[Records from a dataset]
+ + + + + + +

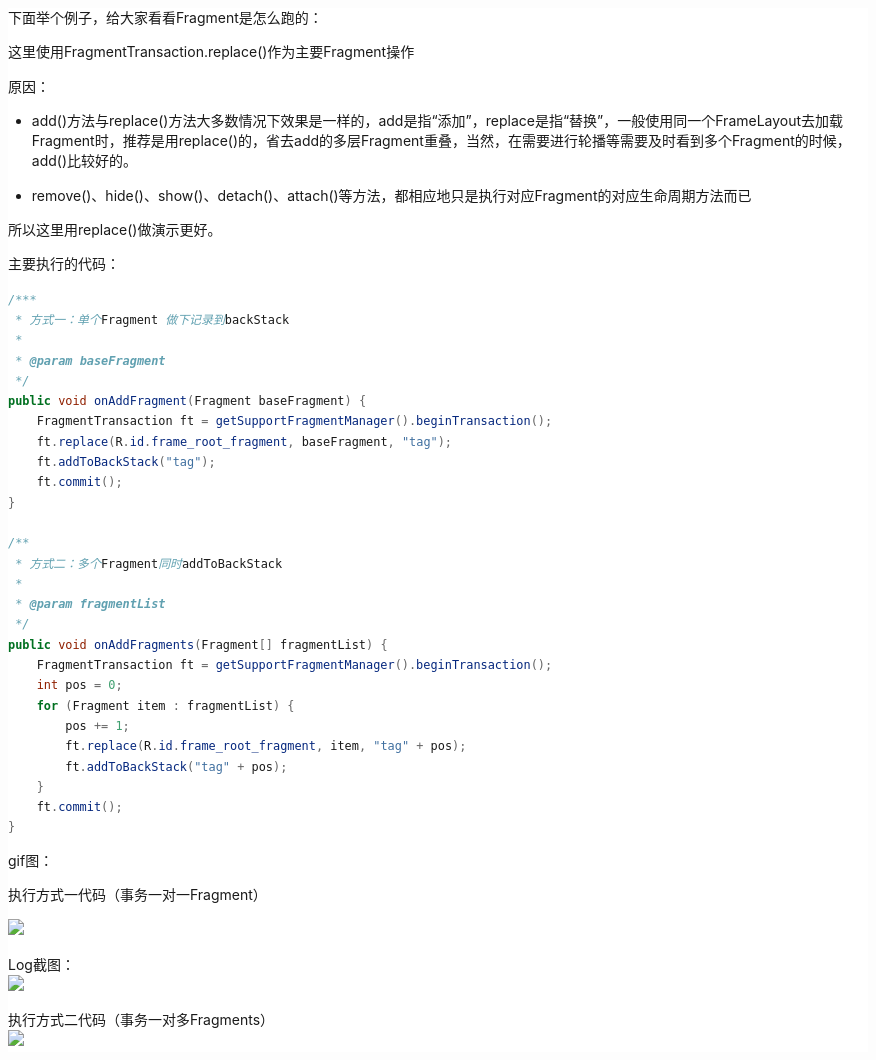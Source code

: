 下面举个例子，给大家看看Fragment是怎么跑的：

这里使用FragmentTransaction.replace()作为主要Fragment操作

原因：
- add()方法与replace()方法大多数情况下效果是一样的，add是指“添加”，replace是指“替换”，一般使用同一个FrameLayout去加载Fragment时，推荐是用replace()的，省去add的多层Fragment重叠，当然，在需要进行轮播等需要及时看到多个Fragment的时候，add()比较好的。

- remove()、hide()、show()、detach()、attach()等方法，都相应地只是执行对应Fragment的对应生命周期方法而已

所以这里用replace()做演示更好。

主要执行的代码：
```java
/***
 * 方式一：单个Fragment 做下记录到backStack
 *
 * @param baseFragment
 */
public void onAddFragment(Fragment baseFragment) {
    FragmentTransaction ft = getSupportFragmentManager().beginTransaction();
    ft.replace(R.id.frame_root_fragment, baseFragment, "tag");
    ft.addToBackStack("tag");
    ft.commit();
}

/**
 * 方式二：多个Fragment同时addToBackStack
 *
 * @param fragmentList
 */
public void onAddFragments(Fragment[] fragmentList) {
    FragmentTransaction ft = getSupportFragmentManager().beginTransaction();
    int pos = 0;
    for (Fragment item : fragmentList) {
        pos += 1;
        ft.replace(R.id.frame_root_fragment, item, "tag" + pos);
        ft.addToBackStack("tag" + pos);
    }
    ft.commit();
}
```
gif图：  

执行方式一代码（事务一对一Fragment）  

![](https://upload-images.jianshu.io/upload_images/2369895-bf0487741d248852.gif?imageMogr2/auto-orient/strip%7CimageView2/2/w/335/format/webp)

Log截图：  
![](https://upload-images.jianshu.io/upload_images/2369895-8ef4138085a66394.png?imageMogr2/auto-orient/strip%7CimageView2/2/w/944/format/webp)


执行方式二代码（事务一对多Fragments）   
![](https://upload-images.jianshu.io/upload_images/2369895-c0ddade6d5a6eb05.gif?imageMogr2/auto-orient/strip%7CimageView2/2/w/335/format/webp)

+ + + + + + +

- _TASK INSTRUCTIONS_:
Retrieve every line above holding the word "upload".

- _REPLY_:
![](https://upload-images.jianshu.io/upload_images/2369895-bf0487741d248852.gif?imageMogr2/auto-orient/strip%7CimageView2/2/w/335/format/webp)
![](https://upload-images.jianshu.io/upload_images/2369895-8ef4138085a66394.png?imageMogr2/auto-orient/strip%7CimageView2/2/w/944/format/webp)
![](https://upload-images.jianshu.io/upload_images/2369895-c0ddade6d5a6eb05.gif?imageMogr2/auto-orient/strip%7CimageView2/2/w/335/format/webp)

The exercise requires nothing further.